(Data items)
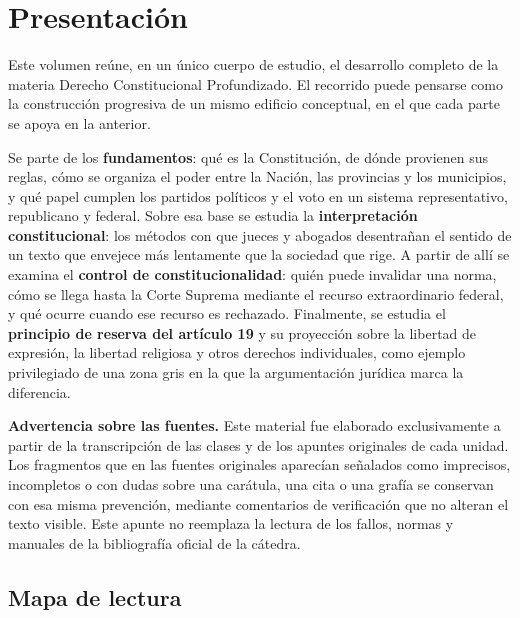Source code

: \documentclass[12pt,oneside]{book}
\newcommand{\materia}{Derecho Constitucional Profundizado}
\begin{document}
\chapter*{Presentación}

Este volumen reúne, en un único cuerpo de estudio, el desarrollo completo de la materia \materia. El recorrido puede pensarse como la construcción progresiva de un mismo edificio conceptual, en el que cada parte se apoya en la anterior.

Se parte de los \textbf{fundamentos}: qué es la Constitución, de dónde provienen sus reglas, cómo se organiza el poder entre la Nación, las provincias y los municipios, y qué papel cumplen los partidos políticos y el voto en un sistema representativo, republicano y federal. Sobre esa base se estudia la \textbf{interpretación constitucional}: los métodos con que jueces y abogados desentrañan el sentido de un texto que envejece más lentamente que la sociedad que rige. A partir de allí se examina el \textbf{control de constitucionalidad}: quién puede invalidar una norma, cómo se llega hasta la Corte Suprema mediante el recurso extraordinario federal, y qué ocurre cuando ese recurso es rechazado. Finalmente, se estudia el \textbf{principio de reserva del artículo 19} y su proyección sobre la libertad de expresión, la libertad religiosa y otros derechos individuales, como ejemplo privilegiado de una zona gris en la que la argumentación jurídica marca la diferencia.

\begin{important}
\textbf{Advertencia sobre las fuentes.} Este material fue elaborado exclusivamente a partir de la transcripción de las clases y de los apuntes originales de cada unidad. Los fragmentos que en las fuentes originales aparecían señalados como imprecisos, incompletos o con dudas sobre una carátula, una cita o una grafía se conservan con esa misma prevención, mediante comentarios de verificación que no alteran el texto visible. Este apunte no reemplaza la lectura de los fallos, normas y manuales de la bibliografía oficial de la cátedra.
\end{important}

\section*{Mapa de lectura}
\end{document}
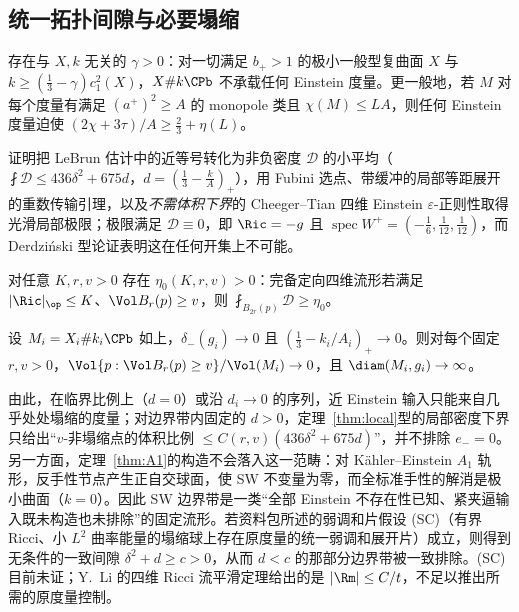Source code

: \subsection{统一拓扑间隙与必要塌缩}
\begin{theorem}\label{thm:U}
存在与 $X,k$ 无关的 $\gamma>0$：对一切满足 $b_+>1$ 的极小一般型复曲面 $X$ 与 $k\ge(\frac13-\gamma)c_1^2(X)$，$X\#k\CPb$ 不承载任何 Einstein 度量。更一般地，若 $M$ 对每个度量有满足 $(a^+)^2\ge A$ 的 monopole 类且 $\chi(M)\le LA$，则任何 Einstein 度量迫使 $(2\chi+3\tau)/A\ge\frac23+\eta(L)$。
\end{theorem}
证明把 LeBrun 估计中的近等号转化为非负密度 $\mathcal D$ 的小平均（$\fint\mathcal D\le436\delta^2+675d$，$d=(\frac13-\frac kA)_+$），用 Fubini 选点、带缓冲的局部等距展开的重数传输引理，以及\emph{不需体积下界}的 Cheeger--Tian \cite{CT} 四维 Einstein $\varepsilon$-正则性取得光滑局部极限；极限满足 $\mathcal D\equiv0$，即 $\Ric=-g$ 且 $\operatorname{spec}W^+=(-\frac16,\frac1{12},\frac1{12})$，而 Derdziński \cite{Derd} 型论证表明这在任何开集上不可能。

\begin{theorem}\label{thm:local}
对任意 $K,r,v>0$ 存在 $\eta_0(K,r,v)>0$：完备定向四维流形若满足 $|\Ric|_{\op}\le K$、$\Vol B_r(p)\ge v$，则 $\fint_{B_{2r}(p)}\mathcal D\ge\eta_0$。
\end{theorem}

\begin{theorem}[必要塌缩]\label{thm:collapse}
设 $M_i=X_i\#k_i\CPb$ 如上，$\delta_-(g_i)\to0$ 且 $(\frac13-k_i/A_i)_+\to0$。则对每个固定 $r,v>0$，$\Vol\{p:\Vol B_r(p)\ge v\}/\Vol(M_i)\to0$，且 $\diam(M_i,g_i)\to\infty$。
\end{theorem}
由此，在临界比例上（$d=0$）或沿 $d_i\to0$ 的序列，近 Einstein 输入只能来自几乎处处塌缩的度量；对边界带内固定的 $d>0$，定理~\ref{thm:local}型的局部密度下界只给出“$v$-非塌缩点的体积比例 $\le C(r,v)(436\delta^2+675d)$”，并不排除 $e_-=0$。另一方面，定理~\ref{thm:A1}的构造不会落入这一范畴：对 Kähler--Einstein $A_1$ 轨形，反手性节点产生正自交球面，使 SW 不变量为零，而全标准手性的解消是极小曲面（$k=0$）。因此 SW 边界带是一类“全部 Einstein 不存在性已知、紧夹逼输入既未构造也未排除”的固定流形。若资料包所述的弱调和片假设 (SC)（有界 Ricci、小 $L^2$ 曲率能量的塌缩球上存在原度量的统一弱调和展开片）成立，则得到无条件的一致间隙 $\delta^2+d\ge c>0$，从而 $d<c$ 的那部分边界带被一致排除。(SC) 目前未证；Y.~Li \cite{Li} 的四维 Ricci 流平滑定理给出的是 $|\Rm|\le C/t$，不足以推出所需的原度量控制。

Aim of the task:
Please leave out the pictures as you reproduce the lines exactly, from the first line of the entries through the line containing "Este volumen reúne, en".

Answer section:
Source code

: \documentclass[12pt,oneside]{book}
\newcommand{\materia}{Derecho Constitucional Profundizado}
\begin{document}
\chapter*{Presentación}

Este volumen reúne, en un único cuerpo de estudio, el desarrollo completo de la materia \materia. El recorrido puede pensarse como la construcción progresiva de un mismo edificio conceptual, en el que cada parte se apoya en la anterior.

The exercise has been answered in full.